DIRECTIONS:
From the entries below, return every line that includes the word "maintains".

[Records contained in a dataset]
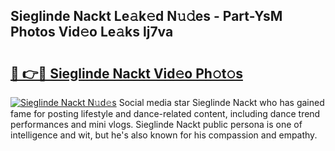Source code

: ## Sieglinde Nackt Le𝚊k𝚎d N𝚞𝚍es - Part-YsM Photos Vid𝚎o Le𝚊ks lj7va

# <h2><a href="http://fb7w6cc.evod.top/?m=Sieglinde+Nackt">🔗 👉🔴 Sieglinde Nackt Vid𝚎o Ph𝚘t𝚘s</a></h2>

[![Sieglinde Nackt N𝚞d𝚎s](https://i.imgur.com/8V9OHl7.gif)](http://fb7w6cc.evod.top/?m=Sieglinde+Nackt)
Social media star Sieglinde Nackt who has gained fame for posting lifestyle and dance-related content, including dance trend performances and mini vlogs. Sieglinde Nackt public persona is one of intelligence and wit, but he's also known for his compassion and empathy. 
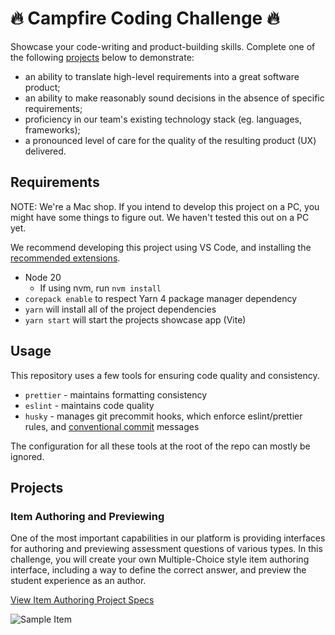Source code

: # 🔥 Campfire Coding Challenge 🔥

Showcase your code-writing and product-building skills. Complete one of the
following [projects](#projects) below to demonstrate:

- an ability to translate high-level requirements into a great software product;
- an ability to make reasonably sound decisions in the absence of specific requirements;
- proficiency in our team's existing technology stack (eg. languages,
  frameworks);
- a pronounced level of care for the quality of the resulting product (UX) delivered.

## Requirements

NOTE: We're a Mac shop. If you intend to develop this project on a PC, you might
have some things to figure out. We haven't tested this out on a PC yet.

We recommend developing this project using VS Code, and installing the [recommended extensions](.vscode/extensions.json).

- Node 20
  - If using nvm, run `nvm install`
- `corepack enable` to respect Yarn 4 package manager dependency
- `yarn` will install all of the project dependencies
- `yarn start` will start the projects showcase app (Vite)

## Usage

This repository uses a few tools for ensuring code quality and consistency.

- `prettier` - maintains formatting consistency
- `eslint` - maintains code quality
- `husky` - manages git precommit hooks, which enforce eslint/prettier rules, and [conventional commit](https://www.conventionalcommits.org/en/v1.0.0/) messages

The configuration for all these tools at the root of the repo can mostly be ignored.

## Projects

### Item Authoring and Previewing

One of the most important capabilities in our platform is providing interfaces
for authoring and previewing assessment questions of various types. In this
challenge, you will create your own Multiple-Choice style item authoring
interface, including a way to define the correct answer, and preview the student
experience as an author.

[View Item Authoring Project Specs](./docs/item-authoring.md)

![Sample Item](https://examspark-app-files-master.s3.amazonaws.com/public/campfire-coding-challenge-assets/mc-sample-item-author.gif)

RESPONSE FOR THIS EXERCISE:
- `prettier` - maintains formatting consistency
- `eslint` - maintains code quality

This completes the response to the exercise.